Exercise data -
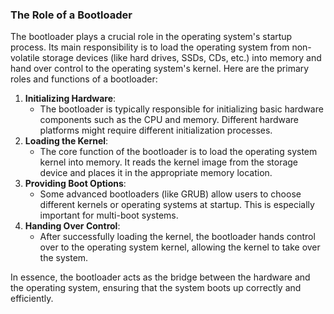### The Role of a Bootloader

The bootloader plays a crucial role in the operating system's startup process. Its main responsibility is to load the operating system from non-volatile storage devices (like hard drives, SSDs, CDs, etc.) into memory and hand over control to the operating system's kernel. Here are the primary roles and functions of a bootloader:

1. **Initializing Hardware**:
    - The bootloader is typically responsible for initializing basic hardware components such as the CPU and memory. Different hardware platforms might require different initialization processes.
2. **Loading the Kernel**:
    - The core function of the bootloader is to load the operating system kernel into memory. It reads the kernel image from the storage device and places it in the appropriate memory location.
3. **Providing Boot Options**:
    - Some advanced bootloaders (like GRUB) allow users to choose different kernels or operating systems at startup. This is especially important for multi-boot systems.
4. **Handing Over Control**:
    - After successfully loading the kernel, the bootloader hands control over to the operating system kernel, allowing the kernel to take over the system.

In essence, the bootloader acts as the bridge between the hardware and the operating system, ensuring that the system boots up correctly and efficiently.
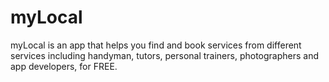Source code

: # myLocal
myLocal is an app that helps you find and book services from different services including handyman, tutors, personal trainers, photographers and app developers, for FREE.
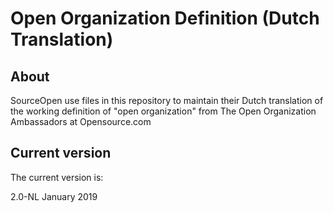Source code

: # Open Organization Definition (Dutch Translation)

## About

SourceOpen use files in this repository to maintain their Dutch translation of the working definition of "open organization" from The Open Organization Ambassadors at Opensource.com  
## Current version

The current version is:

2.0-NL 
January 2019
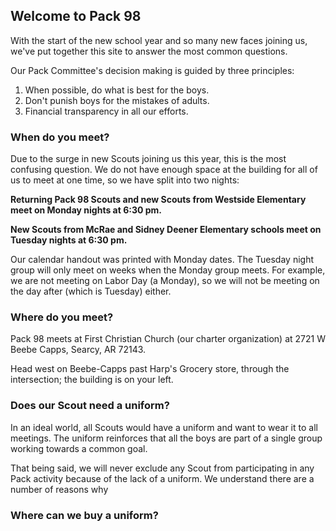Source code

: ## Welcome to Pack 98
With the start of the new school year and so many new faces joining us, we've put together this site to answer the most common questions.

Our Pack Committee's decision making is guided by three principles:
1. When possible, do what is best for the boys.
2. Don't punish boys for the mistakes of adults.
3. Financial transparency in all our efforts.

### When do you meet?
Due to the surge in new Scouts joining us this year, this is the most confusing question. We do not have enough space at the building for all of us to meet at one time, so we have split into two nights:

**Returning Pack 98 Scouts and new Scouts from Westside Elementary meet on Monday nights at 6:30 pm.**

**New Scouts from McRae and Sidney Deener Elementary schools meet on Tuesday nights at 6:30 pm.**

Our calendar handout was printed with Monday dates. The Tuesday night group will only meet on weeks when the Monday group meets. For example, we are not meeting on Labor Day (a Monday), so we will not be meeting on the day after (which is Tuesday) either.

### Where do you meet?
Pack 98 meets at First Christian Church (our charter organization) at 2721 W Beebe Capps, Searcy, AR 72143.

Head west on Beebe-Capps past Harp's Grocery store, through the intersection; the building is on your left.

### Does our Scout need a uniform?
In an ideal world, all Scouts would have a uniform and want to wear it to all meetings. The uniform reinforces that all the boys are part of a single group working towards a common goal.

That being said, we will never exclude any Scout from participating in any Pack activity because of the lack of a uniform. We understand there are a number of reasons why 

### Where can we buy a uniform?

Exercise objective - Find the word "myLocal" in the entries, then copy out every line that has it.

Your response -
: # myLocal
myLocal is an app that helps you find and book services from different services including handyman, tutors, personal trainers, photographers and app developers, for FREE.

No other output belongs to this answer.